But are these photos real or illusion? I think most everyone on the planet now agrees that the sun doesn’t actually rise or set – it’s an illusion created because the earth rotates. (quote and reflections from Day 5 In the Pursuit of Love)
How many other illusions do I experience in a day?
If I wake up heart pounding because an angry dog chased me in my dream – is that real or illusion?
If I watch a romantic comedy and I cry at the moment it looks like the girl isn’t going to end up with the boy – is that real or illusion?
If I create a story in my head around what a friend may have said and I’m upset – is that real or illusion?
If my vivid childhood memory differs from my brother’s for the same event – is that real illusion?
It is said that truth lies somewhere between what I believe and what you believe? Maybe?! If it’s TRUTH – then shouldn’t it be true always? – for everyone? So is my pursuit really for Love or rather for Truth? Or maybe, more aptly put – the Truth about Love?
So what is the Truth about Love? These are things I believe to be true:
Love and fear cannot coexist. The crazy thing is why would I ever stop feeling Love so that I can experience fear. And yet I do it every day.
Love has no boundaries or form or rules. There is a reason I can never write a poem or draw picture or say the right words to truly express Love. Love transcends. Love is.
God…Grace…created Love and nothing else. If you were God and you created Love why would you create anything else after that?

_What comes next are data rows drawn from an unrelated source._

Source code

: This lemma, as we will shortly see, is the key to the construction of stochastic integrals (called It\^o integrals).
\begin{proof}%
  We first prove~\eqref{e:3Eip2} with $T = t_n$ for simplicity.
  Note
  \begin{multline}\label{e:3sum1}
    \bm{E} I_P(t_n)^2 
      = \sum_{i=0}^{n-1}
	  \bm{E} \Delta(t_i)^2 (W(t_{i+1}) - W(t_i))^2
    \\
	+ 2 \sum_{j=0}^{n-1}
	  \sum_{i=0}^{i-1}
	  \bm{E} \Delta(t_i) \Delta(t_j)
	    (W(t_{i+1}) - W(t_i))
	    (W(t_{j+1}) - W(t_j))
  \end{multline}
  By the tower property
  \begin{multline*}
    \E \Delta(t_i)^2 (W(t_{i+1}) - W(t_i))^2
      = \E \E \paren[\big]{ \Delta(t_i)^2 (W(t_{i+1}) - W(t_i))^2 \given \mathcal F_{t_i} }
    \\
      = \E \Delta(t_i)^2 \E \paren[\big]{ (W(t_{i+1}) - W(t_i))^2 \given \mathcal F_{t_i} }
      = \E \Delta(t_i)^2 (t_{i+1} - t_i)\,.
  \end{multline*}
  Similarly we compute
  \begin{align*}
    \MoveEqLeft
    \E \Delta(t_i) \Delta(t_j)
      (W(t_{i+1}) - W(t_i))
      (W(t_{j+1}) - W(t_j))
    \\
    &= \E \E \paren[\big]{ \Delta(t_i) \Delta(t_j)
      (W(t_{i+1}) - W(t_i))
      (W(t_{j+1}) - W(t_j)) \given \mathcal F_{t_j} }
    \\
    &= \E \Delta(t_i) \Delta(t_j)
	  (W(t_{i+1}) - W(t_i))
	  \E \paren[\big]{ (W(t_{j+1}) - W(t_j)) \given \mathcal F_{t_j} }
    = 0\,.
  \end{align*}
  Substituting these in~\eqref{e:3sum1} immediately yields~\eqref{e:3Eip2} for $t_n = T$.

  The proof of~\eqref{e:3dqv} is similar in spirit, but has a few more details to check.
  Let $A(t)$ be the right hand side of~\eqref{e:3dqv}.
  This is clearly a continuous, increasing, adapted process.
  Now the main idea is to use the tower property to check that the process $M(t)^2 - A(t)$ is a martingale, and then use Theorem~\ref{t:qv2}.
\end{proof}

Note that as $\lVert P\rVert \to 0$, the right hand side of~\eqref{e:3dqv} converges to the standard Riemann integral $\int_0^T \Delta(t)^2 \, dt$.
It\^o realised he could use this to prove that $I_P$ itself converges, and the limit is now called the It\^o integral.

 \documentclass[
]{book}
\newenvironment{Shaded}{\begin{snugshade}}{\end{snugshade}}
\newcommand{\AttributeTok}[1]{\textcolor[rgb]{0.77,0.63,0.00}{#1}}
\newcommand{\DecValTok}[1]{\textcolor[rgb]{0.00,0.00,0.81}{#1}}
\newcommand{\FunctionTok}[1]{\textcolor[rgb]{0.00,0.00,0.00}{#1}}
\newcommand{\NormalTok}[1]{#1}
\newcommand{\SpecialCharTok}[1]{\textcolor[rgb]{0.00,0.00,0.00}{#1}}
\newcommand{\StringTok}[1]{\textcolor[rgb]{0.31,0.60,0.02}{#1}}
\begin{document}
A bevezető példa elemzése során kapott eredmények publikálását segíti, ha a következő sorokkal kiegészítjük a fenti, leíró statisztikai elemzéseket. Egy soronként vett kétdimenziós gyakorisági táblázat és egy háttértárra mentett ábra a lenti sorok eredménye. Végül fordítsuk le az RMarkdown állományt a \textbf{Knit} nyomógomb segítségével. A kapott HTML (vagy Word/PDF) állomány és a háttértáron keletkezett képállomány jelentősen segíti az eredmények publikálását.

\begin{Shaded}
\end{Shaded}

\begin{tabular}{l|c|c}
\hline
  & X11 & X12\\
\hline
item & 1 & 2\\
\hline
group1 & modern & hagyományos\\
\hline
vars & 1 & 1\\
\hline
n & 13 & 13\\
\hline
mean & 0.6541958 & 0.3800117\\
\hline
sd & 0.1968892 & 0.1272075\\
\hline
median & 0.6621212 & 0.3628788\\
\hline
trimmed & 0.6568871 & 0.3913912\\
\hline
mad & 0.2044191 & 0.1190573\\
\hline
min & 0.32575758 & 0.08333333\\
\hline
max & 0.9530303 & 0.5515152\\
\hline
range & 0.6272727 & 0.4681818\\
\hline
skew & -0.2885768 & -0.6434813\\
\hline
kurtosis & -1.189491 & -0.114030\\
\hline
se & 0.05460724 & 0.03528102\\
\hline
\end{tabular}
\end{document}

No one and I do mean absolutely no one is exempt from LOVE. No discussion needed. Okay I have to admit this is the one I struggle with the most. I will ponder how someone else can be so judgmental against a particular religion or sex or color or whatever and then I realize — I am judging the “judgmental” person and I’ve slipped into an illusion that I am being a loving person. So I believe it — I just haven’t learned to live it yet. Maybe this will be the moment I succeed.